Of the lines below, copy those that hold the word "Technologies".

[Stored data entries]
──────────
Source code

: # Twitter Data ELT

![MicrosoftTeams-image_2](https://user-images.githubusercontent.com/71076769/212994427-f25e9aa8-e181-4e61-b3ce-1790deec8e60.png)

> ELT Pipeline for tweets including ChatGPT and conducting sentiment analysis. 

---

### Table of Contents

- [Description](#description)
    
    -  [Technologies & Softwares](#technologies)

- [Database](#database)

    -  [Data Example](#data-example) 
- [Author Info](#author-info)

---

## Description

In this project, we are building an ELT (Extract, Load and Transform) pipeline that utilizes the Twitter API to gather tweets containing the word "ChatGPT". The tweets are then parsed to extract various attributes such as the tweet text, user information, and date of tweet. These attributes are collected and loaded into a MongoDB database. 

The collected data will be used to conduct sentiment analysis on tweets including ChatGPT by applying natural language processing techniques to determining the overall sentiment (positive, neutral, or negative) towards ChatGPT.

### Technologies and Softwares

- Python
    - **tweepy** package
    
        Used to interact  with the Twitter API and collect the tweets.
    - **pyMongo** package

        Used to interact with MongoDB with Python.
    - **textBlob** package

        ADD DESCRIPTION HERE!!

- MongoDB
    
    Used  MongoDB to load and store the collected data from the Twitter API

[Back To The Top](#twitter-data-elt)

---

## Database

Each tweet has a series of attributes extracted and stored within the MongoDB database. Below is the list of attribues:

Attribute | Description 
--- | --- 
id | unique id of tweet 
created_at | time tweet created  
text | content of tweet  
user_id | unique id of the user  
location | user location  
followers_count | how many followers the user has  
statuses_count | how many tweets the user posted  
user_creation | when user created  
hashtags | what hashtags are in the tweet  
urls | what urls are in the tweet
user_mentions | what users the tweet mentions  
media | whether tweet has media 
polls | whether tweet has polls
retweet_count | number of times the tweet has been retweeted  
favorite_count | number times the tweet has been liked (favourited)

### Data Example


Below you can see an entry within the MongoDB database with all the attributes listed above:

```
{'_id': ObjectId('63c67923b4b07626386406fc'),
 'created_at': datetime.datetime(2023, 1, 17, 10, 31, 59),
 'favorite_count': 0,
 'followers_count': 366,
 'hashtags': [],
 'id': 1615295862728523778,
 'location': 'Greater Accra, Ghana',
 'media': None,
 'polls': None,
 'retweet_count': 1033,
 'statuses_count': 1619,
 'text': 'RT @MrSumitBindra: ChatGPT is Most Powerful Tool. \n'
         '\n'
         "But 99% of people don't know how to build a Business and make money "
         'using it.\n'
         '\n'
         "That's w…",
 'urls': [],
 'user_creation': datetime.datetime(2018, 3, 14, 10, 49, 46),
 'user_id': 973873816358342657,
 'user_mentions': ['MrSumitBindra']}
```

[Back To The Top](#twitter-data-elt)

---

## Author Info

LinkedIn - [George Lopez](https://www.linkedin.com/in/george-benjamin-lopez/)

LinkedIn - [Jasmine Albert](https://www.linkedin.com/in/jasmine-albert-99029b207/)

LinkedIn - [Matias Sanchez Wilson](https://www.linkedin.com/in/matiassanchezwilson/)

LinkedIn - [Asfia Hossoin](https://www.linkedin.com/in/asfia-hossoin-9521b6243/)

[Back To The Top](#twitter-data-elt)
──────────
[Answer for this exercise]
    -  [Technologies & Softwares](#technologies)
### Technologies and Softwares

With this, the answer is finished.